(Dataset entries)
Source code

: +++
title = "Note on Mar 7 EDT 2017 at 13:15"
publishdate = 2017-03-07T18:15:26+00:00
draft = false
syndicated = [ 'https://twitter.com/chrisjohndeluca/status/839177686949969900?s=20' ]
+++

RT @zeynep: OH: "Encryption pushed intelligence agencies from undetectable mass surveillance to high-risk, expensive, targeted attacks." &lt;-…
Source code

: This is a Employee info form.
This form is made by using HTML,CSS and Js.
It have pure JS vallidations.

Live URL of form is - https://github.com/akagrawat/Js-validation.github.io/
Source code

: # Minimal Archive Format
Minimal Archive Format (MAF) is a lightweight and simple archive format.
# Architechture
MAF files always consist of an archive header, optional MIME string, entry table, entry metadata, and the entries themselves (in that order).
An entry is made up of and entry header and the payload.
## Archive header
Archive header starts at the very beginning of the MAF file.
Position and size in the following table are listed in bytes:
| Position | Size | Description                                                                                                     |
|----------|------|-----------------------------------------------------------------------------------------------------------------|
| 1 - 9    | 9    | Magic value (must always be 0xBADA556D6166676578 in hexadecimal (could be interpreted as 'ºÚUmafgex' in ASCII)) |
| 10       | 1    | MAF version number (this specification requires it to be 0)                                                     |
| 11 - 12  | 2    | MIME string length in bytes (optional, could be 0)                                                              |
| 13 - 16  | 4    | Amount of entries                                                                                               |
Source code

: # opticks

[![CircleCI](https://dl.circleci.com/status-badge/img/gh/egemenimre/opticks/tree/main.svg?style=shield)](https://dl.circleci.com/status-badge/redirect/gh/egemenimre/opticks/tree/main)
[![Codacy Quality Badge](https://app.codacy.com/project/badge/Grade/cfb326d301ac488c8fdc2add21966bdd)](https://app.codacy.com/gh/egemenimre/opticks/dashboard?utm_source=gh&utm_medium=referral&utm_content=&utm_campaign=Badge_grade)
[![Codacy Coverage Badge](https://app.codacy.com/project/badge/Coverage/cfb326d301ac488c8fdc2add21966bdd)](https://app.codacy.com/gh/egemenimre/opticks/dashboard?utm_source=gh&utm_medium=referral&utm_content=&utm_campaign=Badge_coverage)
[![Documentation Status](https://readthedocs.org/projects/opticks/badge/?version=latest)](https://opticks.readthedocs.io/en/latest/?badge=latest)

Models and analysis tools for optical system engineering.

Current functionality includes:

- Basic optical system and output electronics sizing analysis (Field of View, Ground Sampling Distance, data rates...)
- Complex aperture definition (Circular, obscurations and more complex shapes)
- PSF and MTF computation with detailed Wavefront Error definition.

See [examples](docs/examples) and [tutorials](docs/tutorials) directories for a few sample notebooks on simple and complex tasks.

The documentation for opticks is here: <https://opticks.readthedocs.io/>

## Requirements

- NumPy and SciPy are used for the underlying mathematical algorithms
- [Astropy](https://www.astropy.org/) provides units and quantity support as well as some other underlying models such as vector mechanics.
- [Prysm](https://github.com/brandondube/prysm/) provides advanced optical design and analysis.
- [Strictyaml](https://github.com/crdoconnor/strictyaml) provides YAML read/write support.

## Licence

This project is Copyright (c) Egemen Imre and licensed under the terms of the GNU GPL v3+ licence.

▶ [Problem statement]: Where a line of the data includes the string "made", list that line.

▶ [Solution for this problem]:
This form is made by using HTML,CSS and Js.
An entry is made up of and entry header and the payload.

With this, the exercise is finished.